A investigação de Warinner levou-a à Mongólia, um país com uma longa história de produção de lacticínios, cuja economia ainda se centra nessa atividade, e onde os pastores locais ordenham mais espécies de gado do que em qualquer outra parte do mundo.

Esta investigação na Mongólia permitiu reconstruir genomas de antigos mongóis, com o objetivo de verificar se estes apresentavam sinais de persistência da lactase e, estudaram os pastores locais de gado e iaques para analisar os seus microbiomas intestinais e compararam-nos com os dos residentes em Ulaanbaatar, a capital.

Gado na Mongólia
A Mongólia tem mais de 1,2 milhão de vacas, com uma produção anual de mais de 5,7 milhões de toneladas de leite.
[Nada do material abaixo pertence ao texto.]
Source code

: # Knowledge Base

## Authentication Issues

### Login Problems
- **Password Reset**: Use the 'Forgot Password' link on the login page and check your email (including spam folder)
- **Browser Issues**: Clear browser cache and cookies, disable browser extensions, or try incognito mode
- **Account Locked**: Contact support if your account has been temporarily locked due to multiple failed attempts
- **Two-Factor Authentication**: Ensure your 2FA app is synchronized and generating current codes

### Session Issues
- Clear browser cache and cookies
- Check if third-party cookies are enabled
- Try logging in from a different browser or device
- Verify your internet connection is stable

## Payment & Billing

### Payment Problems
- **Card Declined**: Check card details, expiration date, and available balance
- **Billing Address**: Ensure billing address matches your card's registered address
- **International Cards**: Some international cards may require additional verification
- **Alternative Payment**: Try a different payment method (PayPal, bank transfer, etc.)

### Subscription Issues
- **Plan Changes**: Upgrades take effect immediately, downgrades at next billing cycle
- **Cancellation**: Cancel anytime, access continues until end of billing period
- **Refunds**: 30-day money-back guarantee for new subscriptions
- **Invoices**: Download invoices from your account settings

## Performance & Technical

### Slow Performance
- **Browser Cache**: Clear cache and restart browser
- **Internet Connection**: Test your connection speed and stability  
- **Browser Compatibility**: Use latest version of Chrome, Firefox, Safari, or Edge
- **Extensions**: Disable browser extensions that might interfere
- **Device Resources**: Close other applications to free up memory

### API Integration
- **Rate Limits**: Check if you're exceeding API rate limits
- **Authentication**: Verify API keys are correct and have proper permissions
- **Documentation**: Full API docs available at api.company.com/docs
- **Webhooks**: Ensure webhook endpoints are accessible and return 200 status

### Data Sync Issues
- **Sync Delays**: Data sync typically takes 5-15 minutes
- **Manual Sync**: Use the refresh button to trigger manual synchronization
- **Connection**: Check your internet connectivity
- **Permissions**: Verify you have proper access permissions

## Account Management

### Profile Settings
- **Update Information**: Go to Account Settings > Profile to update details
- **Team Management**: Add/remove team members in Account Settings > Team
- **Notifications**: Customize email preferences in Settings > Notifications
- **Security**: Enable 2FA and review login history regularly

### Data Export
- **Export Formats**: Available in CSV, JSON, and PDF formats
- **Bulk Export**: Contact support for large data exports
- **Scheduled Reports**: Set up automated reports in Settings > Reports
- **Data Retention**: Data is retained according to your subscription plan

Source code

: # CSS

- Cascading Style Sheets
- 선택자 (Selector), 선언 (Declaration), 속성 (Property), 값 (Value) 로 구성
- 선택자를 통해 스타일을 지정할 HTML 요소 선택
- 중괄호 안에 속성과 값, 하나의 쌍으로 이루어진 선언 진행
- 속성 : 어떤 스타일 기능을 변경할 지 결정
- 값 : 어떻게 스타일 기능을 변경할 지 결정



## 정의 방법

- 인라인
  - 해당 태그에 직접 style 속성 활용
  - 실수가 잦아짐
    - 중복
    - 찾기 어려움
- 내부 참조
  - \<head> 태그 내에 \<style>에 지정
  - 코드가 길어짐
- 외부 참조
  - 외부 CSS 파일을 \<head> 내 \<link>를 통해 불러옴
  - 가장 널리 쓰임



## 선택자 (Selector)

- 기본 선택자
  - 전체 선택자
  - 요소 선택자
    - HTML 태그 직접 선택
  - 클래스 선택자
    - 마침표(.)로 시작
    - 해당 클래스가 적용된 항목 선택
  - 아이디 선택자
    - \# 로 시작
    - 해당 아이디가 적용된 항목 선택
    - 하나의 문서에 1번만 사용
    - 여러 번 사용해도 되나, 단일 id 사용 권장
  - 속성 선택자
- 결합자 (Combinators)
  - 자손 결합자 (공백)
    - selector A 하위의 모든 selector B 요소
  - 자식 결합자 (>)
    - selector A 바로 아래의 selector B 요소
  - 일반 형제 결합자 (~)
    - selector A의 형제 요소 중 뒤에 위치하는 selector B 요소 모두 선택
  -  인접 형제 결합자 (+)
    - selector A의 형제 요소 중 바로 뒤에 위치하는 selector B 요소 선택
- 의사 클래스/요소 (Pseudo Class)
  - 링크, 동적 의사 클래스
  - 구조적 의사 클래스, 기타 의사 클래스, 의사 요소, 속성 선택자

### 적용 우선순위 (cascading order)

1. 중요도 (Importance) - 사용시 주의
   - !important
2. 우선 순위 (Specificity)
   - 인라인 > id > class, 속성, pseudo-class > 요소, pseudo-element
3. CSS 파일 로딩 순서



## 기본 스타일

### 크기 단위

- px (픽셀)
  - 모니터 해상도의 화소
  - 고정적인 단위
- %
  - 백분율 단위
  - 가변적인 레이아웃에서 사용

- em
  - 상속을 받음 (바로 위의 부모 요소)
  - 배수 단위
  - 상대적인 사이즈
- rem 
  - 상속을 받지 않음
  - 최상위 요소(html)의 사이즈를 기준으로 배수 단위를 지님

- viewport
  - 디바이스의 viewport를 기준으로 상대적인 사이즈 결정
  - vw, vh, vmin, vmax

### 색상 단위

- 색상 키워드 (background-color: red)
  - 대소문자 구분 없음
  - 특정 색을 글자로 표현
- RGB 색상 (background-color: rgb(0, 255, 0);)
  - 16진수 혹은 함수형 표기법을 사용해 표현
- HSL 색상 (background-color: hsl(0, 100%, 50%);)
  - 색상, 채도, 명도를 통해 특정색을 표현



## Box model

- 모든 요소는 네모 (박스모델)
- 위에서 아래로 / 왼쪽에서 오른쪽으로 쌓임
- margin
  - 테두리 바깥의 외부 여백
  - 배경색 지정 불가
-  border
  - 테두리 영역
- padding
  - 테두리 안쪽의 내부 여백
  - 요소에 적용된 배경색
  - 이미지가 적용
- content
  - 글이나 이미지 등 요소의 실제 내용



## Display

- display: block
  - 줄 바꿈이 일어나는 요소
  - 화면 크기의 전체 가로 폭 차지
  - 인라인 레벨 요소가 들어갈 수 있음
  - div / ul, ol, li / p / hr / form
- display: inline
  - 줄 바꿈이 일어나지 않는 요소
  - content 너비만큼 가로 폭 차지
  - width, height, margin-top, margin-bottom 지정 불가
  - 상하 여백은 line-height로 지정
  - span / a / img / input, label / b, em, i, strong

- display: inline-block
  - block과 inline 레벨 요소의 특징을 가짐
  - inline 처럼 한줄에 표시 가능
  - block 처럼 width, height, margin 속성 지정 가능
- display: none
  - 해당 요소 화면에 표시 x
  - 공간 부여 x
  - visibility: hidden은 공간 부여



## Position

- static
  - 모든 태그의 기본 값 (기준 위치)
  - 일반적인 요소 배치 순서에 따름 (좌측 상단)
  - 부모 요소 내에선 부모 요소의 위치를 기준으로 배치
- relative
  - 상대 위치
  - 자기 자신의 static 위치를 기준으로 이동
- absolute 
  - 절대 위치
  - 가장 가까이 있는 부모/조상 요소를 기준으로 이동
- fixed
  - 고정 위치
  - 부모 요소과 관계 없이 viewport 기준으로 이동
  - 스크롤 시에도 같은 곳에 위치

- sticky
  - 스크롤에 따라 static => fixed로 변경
Quando analisaram a intolerância à lactose entre pastores e residentes urbanos na Mongólia, descobriram que os pastores apresentavam muito poucos sintomas de intolerância à lactose e uma baixa presença de hidrogénio.

Descobriram também que o microbioma intestinal dos pastores apresentava um elevado volume de bactérias do ácido lático, ou probióticos, que podem ajudar à digestão, bem como de bifidobactérias, ou bactérias saudáveis que são especialmente abundantes em bebés jovens e ajudam a metabolizar a lactose sem produzir qualquer hidrogénio.

Durante a sua intervenção, Warinner sublinhou a forma como a arqueologia pode ajudar a informar as questões ou desafios atuais, como a descoberta das várias formas como os seres humanos desenvolveram os produtos lácteos e se adaptaram ao consumo de leite e produtos lácteos.

Apesar de tudo, estas conclusões originaram ainda mais questões que orientarão Warinner numa próxima investigação.

Referência da notícia:

Mineo, L. "Got milk? Does it give you problems?" (2024).